The heart, which weighs only 300 grams on average, is a muscular hollow organ that drives blood circulation. Day in, day out, 24 hours a day, it continuously pumps oxygen-rich and nutrient-rich blood through the large and small arteries into all organs and tissues and at the same time collects the used blood again. In metamedicine, therefore, the heart muscle embodies life’s struggles more than any other muscle. It states that heart problems arise when we have to try too hard for happiness, relationships, work, or wealth.

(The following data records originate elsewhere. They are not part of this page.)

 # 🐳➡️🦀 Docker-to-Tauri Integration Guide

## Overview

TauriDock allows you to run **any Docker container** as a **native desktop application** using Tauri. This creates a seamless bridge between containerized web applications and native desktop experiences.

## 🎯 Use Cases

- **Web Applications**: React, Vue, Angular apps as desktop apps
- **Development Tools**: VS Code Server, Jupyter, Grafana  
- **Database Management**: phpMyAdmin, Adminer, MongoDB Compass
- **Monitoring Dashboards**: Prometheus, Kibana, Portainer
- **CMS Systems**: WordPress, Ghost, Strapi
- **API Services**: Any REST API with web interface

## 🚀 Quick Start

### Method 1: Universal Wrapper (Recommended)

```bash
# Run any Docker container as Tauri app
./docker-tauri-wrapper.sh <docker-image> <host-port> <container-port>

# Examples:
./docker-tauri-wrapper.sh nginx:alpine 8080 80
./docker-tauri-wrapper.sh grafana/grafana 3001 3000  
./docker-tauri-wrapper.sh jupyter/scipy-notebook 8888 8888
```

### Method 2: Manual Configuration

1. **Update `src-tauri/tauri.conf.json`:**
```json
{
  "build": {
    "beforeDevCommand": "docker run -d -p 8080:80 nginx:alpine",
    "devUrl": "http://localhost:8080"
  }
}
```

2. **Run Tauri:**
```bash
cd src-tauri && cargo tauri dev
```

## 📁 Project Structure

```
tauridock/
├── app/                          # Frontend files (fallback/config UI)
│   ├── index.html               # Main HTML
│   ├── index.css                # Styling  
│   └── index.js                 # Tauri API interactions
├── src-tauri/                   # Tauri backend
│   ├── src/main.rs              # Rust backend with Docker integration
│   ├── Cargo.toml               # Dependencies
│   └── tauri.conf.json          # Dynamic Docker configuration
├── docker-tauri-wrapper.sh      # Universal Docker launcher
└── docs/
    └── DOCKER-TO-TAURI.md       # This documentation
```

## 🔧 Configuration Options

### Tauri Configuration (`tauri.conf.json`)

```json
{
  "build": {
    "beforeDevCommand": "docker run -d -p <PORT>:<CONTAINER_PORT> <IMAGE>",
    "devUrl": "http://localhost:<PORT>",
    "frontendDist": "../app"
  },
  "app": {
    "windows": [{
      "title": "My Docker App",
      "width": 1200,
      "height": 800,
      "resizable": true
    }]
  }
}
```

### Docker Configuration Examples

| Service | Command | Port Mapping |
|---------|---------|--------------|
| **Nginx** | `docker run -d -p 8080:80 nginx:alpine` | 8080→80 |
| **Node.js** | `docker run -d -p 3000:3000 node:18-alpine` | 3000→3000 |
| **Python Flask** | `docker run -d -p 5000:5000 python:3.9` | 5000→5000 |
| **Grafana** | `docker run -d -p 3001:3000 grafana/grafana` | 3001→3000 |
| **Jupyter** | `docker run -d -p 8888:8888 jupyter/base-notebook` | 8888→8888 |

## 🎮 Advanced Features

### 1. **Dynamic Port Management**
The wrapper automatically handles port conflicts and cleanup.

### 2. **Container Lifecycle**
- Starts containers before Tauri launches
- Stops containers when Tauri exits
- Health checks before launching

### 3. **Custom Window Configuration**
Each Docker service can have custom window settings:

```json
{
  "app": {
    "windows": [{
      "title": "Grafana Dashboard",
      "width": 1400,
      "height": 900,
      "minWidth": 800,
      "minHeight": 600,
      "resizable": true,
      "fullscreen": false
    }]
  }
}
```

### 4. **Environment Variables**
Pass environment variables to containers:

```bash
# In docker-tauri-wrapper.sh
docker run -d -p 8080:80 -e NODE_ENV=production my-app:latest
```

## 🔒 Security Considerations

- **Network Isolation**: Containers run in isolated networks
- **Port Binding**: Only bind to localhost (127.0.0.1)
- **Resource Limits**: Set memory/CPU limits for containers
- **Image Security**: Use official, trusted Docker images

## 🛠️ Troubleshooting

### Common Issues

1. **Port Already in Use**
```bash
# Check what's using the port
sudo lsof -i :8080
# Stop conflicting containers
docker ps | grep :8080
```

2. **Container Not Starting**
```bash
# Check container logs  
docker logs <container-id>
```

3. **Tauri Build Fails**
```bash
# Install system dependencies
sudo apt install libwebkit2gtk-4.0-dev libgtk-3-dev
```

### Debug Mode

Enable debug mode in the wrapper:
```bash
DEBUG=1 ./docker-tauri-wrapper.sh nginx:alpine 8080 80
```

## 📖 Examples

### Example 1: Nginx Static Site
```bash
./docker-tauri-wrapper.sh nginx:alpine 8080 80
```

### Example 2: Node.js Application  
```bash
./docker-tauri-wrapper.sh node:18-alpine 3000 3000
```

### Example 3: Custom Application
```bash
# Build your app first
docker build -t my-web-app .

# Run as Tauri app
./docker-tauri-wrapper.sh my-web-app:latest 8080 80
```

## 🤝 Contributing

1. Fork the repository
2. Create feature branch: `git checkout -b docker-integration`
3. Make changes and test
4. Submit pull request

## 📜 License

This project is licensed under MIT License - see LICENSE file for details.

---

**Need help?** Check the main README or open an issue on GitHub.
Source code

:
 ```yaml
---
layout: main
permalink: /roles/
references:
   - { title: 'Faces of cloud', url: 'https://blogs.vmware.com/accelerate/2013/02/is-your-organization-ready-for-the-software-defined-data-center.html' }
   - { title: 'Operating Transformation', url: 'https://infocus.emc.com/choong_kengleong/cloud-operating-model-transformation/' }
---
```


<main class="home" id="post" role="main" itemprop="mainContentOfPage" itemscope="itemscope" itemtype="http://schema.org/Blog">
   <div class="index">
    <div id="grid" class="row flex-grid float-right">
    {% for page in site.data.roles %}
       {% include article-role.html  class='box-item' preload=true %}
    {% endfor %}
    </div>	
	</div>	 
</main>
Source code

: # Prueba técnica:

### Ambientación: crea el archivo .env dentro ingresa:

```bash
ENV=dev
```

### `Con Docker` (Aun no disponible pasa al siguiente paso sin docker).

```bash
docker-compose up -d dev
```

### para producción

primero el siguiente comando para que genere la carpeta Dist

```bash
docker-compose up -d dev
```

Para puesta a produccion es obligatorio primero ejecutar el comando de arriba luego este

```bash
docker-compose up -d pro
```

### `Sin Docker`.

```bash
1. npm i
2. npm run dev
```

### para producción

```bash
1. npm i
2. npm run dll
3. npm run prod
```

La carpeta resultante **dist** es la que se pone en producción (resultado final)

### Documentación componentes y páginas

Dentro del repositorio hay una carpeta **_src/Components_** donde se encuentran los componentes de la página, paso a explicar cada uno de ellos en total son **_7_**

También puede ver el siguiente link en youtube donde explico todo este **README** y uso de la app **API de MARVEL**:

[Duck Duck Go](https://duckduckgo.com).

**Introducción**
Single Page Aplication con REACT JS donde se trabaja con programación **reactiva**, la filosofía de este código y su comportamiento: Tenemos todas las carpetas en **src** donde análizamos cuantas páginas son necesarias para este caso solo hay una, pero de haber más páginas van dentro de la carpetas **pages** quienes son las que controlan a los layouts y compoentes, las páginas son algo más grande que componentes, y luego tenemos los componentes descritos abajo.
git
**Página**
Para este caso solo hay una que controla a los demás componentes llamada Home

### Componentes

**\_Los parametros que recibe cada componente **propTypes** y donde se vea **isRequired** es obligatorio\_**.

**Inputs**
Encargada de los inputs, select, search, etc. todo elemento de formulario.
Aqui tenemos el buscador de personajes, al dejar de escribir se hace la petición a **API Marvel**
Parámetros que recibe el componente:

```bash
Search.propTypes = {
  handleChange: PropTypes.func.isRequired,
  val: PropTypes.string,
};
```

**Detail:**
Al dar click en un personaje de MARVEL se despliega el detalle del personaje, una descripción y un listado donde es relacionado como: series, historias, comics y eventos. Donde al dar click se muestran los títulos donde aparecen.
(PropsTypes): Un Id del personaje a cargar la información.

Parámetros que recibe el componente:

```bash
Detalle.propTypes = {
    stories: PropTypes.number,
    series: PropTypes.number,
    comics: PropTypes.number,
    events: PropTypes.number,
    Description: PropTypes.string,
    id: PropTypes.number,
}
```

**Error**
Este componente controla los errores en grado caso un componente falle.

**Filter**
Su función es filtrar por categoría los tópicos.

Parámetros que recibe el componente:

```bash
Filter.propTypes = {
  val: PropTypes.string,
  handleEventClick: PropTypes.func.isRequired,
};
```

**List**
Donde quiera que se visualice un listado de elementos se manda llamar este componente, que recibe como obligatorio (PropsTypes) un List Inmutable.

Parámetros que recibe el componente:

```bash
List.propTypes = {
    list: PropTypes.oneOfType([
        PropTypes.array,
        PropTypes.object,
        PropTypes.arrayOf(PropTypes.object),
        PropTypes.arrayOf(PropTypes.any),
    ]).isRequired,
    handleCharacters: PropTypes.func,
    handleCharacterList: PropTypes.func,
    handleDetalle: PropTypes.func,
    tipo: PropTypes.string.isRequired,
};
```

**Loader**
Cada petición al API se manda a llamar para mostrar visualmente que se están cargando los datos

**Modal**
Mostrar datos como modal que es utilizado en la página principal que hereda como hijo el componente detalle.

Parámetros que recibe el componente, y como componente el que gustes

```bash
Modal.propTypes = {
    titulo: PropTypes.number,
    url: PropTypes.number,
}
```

The heart has to endure a lot

Seen in this way, it is only logical that in today’s stress-ridden society, which is characterized by burnout and elbow-thinking, the heart no longer wants to do its job inconspicuously. In fact, our lifestyle predestines us for cardiovascular problems.In Germany, 300,000 people suffer a heart attack every year, and more than half die from it. Over the past two decades, the number of women who have heart attacks between the ages of 35 and 55 has increased dramatically. According to the latest figures from the World Health Organization (WHO), 55 percent of women who died in Europe died from a cardiovascular event (three percent from breast cancer) and “only” 43 percent of men. Cardiovascular disease is also the leading cause of ill health and mortality among women worldwide, more than osteoporosis and cancer combined.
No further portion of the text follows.